(Task prompt)
Using the records below, filter out every line that lacks "these" and copy the rest.
★ ★ ★ ★ ★ ★ ★
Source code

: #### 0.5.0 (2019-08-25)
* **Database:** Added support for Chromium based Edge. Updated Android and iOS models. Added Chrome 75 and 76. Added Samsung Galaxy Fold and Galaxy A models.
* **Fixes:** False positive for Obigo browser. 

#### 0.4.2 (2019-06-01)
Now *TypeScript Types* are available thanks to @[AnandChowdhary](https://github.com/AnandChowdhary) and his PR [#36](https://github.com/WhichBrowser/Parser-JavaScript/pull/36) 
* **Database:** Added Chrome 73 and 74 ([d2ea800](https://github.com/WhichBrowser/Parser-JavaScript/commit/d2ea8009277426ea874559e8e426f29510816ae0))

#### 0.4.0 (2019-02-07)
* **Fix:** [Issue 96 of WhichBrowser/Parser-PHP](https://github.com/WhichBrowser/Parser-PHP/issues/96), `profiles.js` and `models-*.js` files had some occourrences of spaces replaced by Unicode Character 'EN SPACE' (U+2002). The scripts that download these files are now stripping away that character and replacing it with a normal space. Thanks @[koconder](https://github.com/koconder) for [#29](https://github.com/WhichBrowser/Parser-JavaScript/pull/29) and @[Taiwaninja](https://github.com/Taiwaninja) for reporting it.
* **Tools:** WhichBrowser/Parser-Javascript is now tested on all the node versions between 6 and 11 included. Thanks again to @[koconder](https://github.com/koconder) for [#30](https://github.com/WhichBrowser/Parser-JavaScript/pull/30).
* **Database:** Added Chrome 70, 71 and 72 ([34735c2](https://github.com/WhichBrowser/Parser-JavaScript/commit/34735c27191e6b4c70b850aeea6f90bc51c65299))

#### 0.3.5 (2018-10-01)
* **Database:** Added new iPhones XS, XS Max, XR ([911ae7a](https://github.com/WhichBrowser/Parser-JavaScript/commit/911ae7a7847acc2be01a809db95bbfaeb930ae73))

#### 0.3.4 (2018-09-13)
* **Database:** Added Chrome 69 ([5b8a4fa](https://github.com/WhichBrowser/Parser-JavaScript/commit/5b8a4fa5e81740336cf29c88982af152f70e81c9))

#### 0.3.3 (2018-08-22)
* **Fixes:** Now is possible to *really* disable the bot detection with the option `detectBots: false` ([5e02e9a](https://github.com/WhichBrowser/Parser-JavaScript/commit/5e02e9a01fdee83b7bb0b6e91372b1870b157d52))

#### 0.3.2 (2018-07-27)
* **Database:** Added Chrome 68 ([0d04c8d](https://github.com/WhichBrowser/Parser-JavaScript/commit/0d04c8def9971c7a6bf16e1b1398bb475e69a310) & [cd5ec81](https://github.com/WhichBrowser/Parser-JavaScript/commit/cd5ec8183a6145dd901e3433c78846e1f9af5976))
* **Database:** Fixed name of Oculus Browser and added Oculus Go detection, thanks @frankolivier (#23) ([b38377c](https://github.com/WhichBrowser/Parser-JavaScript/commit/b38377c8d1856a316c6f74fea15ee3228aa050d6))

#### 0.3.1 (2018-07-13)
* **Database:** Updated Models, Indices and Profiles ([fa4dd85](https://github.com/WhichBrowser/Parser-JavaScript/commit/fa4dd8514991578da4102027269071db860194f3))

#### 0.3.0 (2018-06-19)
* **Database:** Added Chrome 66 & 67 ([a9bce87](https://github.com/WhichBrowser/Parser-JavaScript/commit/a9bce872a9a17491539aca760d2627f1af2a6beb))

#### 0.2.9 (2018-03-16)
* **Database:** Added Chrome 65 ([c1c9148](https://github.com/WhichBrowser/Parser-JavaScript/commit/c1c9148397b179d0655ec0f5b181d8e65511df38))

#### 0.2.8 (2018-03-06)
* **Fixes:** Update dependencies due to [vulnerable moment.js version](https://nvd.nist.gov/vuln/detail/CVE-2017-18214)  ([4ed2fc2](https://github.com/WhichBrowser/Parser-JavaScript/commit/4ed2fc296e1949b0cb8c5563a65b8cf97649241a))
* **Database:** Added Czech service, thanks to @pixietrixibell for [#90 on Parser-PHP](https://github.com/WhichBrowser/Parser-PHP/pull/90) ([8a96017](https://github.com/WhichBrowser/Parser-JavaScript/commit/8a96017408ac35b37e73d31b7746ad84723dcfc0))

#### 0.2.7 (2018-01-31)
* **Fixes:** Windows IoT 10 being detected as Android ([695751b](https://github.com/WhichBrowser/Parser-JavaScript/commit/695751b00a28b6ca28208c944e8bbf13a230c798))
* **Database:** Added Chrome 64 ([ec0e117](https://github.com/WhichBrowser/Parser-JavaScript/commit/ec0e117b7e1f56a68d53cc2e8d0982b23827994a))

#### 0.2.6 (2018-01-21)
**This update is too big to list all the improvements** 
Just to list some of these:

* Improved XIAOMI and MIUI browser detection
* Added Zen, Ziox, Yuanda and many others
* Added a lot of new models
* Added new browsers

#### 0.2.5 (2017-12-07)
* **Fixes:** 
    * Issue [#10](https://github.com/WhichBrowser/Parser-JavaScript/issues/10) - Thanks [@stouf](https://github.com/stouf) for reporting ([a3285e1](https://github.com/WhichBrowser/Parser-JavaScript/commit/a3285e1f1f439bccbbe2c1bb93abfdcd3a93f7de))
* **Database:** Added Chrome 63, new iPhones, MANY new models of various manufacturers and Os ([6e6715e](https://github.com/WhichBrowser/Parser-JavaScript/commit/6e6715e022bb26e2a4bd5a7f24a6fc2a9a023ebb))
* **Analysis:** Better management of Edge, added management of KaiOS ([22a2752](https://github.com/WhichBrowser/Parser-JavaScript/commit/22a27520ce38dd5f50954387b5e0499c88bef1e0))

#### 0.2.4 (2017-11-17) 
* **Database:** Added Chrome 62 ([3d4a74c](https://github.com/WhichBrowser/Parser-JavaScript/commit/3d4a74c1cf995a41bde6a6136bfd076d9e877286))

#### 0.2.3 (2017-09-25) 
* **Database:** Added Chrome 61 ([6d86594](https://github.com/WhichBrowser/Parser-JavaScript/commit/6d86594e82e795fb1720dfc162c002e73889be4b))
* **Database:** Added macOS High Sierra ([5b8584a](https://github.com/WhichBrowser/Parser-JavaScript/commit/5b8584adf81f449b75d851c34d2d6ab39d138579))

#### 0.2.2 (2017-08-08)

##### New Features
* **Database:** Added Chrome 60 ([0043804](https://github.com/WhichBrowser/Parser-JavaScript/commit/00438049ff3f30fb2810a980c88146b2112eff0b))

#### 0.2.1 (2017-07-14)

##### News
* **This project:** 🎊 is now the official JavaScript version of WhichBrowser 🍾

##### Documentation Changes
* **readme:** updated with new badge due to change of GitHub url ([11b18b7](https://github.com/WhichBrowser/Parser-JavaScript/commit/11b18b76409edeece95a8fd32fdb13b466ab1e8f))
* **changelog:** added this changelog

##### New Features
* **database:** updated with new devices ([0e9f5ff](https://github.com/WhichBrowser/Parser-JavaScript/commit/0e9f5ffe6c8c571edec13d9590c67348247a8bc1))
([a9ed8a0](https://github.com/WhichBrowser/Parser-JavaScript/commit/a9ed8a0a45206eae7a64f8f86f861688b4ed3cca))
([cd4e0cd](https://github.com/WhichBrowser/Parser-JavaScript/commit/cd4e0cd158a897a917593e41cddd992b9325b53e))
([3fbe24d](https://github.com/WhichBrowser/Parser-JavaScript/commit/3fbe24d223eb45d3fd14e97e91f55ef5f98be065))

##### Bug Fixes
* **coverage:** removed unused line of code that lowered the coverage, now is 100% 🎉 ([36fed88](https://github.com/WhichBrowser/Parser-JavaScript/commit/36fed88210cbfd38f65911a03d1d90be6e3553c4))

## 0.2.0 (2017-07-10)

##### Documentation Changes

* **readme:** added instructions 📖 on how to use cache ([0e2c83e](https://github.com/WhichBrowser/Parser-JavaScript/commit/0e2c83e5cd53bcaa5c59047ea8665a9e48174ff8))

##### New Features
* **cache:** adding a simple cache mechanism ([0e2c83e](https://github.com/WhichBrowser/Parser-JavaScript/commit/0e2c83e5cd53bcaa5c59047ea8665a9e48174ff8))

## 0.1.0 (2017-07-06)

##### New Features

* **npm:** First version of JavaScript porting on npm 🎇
★ ★ ★ ★ ★ ★ ★
(Solution for this exercise)
* **Fix:** [Issue 96 of WhichBrowser/Parser-PHP](https://github.com/WhichBrowser/Parser-PHP/issues/96), `profiles.js` and `models-*.js` files had some occourrences of spaces replaced by Unicode Character 'EN SPACE' (U+2002). The scripts that download these files are now stripping away that character and replacing it with a normal space. Thanks @[koconder](https://github.com/koconder) for [#29](https://github.com/WhichBrowser/Parser-JavaScript/pull/29) and @[Taiwaninja](https://github.com/Taiwaninja) for reporting it.
Just to list some of these:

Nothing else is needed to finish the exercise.